CULTURA

Arthur Rubinstein: un músico genial que estuvo de visita en La Plata

Fue uno de los más grandes pianistas del siglo XX. En la década del 50 estuvo en nuestra ciudad y quedó fascinado con el Teatro Argentino.

Extrovertido, profundo, ingenioso, conversador admirable en siete idiomas, capaz de hablar con la misma fluidez sobre una obra de Sartre o sobre la vida de algún músico célebre. Así era Arthur Rubinstein, un ser de vitalidad abrumadora.

Nació en Lodz, Polonia, el 28 de enero de 1887. Fue el séptimo hijo de una familia de tejedores. Empezó a estudiar piano a los tres años. A los 17 debutó en Paris, con tal éxito, que decidió afincarse allí.

Dos años después daría su primer concierto en los Estados Unidos, en el Carnegie Hall, con la Orquesta de Filadelfia. Recordaría Rubinstein: “De joven era vago. Tenía talento, pero había muchas cosas en la vida que me interesaban más. Grandes vinos, mujeres guapas, en la relación 20% y 80%, respectivamente”. Era un bon vivant que sabía distinguir de manera infalible los mejores vinos, los mejores habanos y las mejores telas. A la manera de los marineros, en cada puerto en el que recalaba con su música, vivía un amorío. En 1932 sentó cabeza, se casó con Aniela Mlynarski. Cuando los nazis invadieron París, se radicó con su familia en los Estados Unidos.

En 1917 llegó por primera vez a Argentina. Estaba fascinado por América Latina, por sus inmensas posibilidades artísticas e históricas. Recorrió el continente de punta a punta. “La Tierra Prometida”, la llamó en sus memorias, My many years, publicadas en 1980. Actuó en el teatro Odeón, entre el público había una anciana dama paraguaya, Susana Rodríguez Viana, quien se acercó a saludarlo con veneración. Era la viuda del presidente Manuel Quintana. En su autobiografía recordaría: “Doña Susana fue la amiga maternal más devota; su recuerdo perdura siempre en mi corazón. Me abrió su casa, me dijo: Su cubierto está puesto; venga a almorzar o cenar cuando quiera”. Y agregaría unas palabras en las que se nota el pulso conmovido: “El día de nuestra despedida me regaló una perla del más bello oriente, que había pertenecido a su marido. Yo la he llevado en mi corbata todos los días de mi vida hasta el momento en que escribo estas líneas”.

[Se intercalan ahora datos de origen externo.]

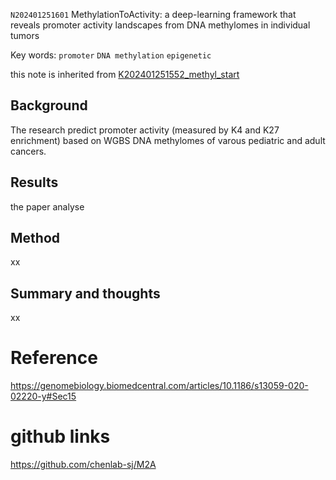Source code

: `N202401251601` MethylationToActivity: a deep-learning framework that reveals promoter activity landscapes from DNA methylomes in individual tumors

 Key words: `promoter` `DNA methylation` `epigenetic` 
 
 this note is inherited from [K202401251552_methyl_start](https://github.com/yz46606/zettle_yz/blob/main/K202401251552_methyl_start.md)
 
## Background

The research predict promoter activity (measured by K4 and K27 enrichment) based on WGBS DNA methylomes of varous pediatric and adult cancers.

## Results
the paper analyse 

## Method
xx

## Summary and thoughts
xx

# Reference

https://genomebiology.biomedcentral.com/articles/10.1186/s13059-020-02220-y#Sec15

# github links
https://github.com/chenlab-sj/M2A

En ese primer viaje, tuvo oportunidad de escuchar a un músico argentino: “El joven talentoso Carlos López Buchardo, que no le debía nada a nadie. Por desgracia, pertenecía a la clase alta argentina, y había aprendido de ella la principal virtud, la pereza”. Cuando volvió a nuestro país, hacia fines de la década del treinta, otro músico joven se acercó a saludarlo al Teatro Colón. Era Astor Piazzolla, quien por entonces tenía 18 años. Al escuchar a Rubinstein decidió escribir un concierto para piano, especialmente para él.

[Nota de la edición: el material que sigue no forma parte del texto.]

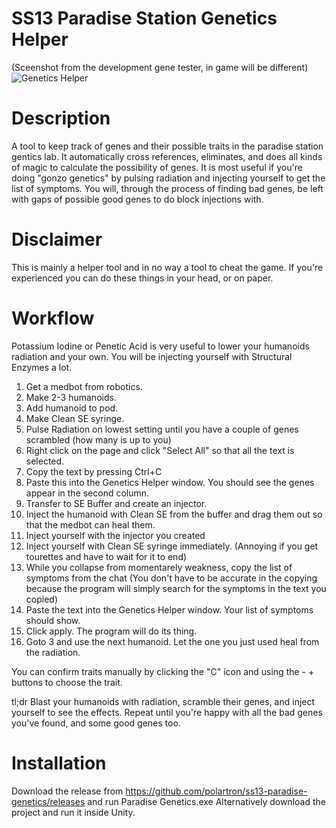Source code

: # SS13 Paradise Station Genetics Helper 

(Sceenshot from the development gene tester, in game will be different)
![Genetics Helper](https://i.imgur.com/jdrSn2J.png)

# Description

A tool to keep track of genes and their possible traits in the paradise station gentics lab. It automatically cross references, eliminates, and does all kinds of magic to calculate the possibility of genes. 
It is most useful if you're doing "gonzo genetics" by pulsing radiation and injecting yourself to get the list of symptoms. 
You will, through the process of finding bad genes, be left with gaps of possible good genes to do block injections with. 

# Disclaimer
This is mainly a helper tool and in no way a tool to cheat the game. If you're experienced you can do these things in your head, or on paper.

# Workflow

Potassium Iodine or Penetic Acid is very useful to lower your humanoids radiation and your own. You will be injecting yourself with Structural Enzymes a lot.


1. Get a medbot from robotics.
2. Make 2-3 humanoids.
3. Add humanoid to pod.
4. Make Clean SE syringe.
5. Pulse Radiation on lowest setting until you have a couple of genes scrambled (how many is up to you)
6. Right click on the page and click "Select All" so that all the text is selected.
7. Copy the text by pressing Ctrl+C
8. Paste this into the Genetics Helper window. You should see the genes appear in the second column. 
9. Transfer to SE Buffer and create an injector.
10. Inject the humanoid with Clean SE from the buffer and drag them out so that the medbot can heal them.
11. Inject yourself with the injector you created
12. Inject yourself with Clean SE syringe immediately. (Annoying if you get tourettes and have to wait for it to end)
12. While you collapse from momentarely weakness, copy the list of symptoms from the chat (You don't have to be accurate in the copying because the program will simply search for the symptoms in the text you copied)
13. Paste the text into the Genetics Helper window. Your list of symptoms should show.
14. Click apply. The program will do its thing.
15. Goto 3 and use the next humanoid. Let the one you just used heal from the radiation.

You can confirm traits manually by clicking the "C" icon and using the - + buttons to choose the trait. 

tl;dr Blast your humanoids with radiation, scramble their genes, and inject yourself to see the effects. 
Repeat until you're happy with all the bad genes you've found, and some good genes too. 

# Installation

Download the release from https://github.com/polartron/ss13-paradise-genetics/releases and run Paradise Genetics.exe
Alternatively download the project and run it inside Unity.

En el invierno de 1951 vino a tocar por última vez en nuestro país, en la que consideraría su mejor temporada: “Yo estaba encantado de regresar a mi querida Argentina, a la que debía tanto”. Fue entonces que lo invitaron a tocar en el Teatro Argentino de nuestra ciudad. Primero quiso conocer la sala, recorrerla en detalle, apreciar su acústica. Esa noche se vendieron todas las localidades. El organizador del espectáculo, a la tarde, quiso guiarlo en una recorrida por La Plata. Rubinstein, sentado al piano, le dijo: “Luego”. Pasaron las horas, llegó la noche. El maestro no se había levantado de su taburete, como si fuera un novato ante su primer concierto. Arthur Rubinstein ya tenía 64 años y su talento había sido ovacionado de pie en los principales escenarios del mundo. Al final del concierto, un periodista quiso saber: “¿Qué le pareció La Plata?”. Rubinstein sonrió: “Una ciudad es su gente. El de esta noche ha sido un público muy sensible”.

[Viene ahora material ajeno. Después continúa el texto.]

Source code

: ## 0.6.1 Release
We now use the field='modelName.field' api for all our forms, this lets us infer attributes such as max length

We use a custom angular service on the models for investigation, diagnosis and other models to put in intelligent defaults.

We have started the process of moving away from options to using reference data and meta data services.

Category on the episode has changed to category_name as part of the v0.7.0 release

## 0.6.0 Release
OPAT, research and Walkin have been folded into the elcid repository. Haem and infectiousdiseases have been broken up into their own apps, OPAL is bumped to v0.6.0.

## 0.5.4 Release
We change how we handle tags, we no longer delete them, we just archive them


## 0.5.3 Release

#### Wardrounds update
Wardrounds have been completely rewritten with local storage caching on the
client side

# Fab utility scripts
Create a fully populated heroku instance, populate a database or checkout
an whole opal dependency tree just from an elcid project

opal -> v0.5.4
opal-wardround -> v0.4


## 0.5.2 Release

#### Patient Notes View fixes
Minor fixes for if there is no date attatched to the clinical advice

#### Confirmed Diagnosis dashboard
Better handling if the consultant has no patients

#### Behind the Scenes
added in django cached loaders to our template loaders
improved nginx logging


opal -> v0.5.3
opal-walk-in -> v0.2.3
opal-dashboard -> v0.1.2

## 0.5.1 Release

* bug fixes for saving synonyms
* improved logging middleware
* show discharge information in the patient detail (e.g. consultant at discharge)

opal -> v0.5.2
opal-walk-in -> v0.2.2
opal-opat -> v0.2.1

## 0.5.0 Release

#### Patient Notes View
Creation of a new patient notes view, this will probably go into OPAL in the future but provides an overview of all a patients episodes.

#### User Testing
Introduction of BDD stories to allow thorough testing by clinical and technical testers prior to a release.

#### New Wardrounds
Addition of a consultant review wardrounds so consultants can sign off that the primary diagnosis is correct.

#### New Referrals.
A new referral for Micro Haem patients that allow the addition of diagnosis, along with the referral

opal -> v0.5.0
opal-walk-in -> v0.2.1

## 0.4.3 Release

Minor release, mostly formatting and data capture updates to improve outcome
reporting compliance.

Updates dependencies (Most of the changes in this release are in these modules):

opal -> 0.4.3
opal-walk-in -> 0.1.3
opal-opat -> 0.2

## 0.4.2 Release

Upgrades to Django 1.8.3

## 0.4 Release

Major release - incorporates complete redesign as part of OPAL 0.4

Tenía un profundo compromiso con su arte –que lo llevó a estudiar hasta el último día de su vida-, pero también un compromiso inquebrantable con sus ideas. Cuando Mussolini desató la campaña antisemita recibió una tarjeta acompañando la devolución de una condecoración italiana: “Arthur Rubinstein, pianista judío”.

Una ceguera progresiva lo obligó a alejarse de los escenarios a los 89 años. Su última actuación fue en el Wigmore Hall, de Londrés. Así se despidió este artista llamado por el novelista alemán Thomas Mann: “Un virtuoso feliz”.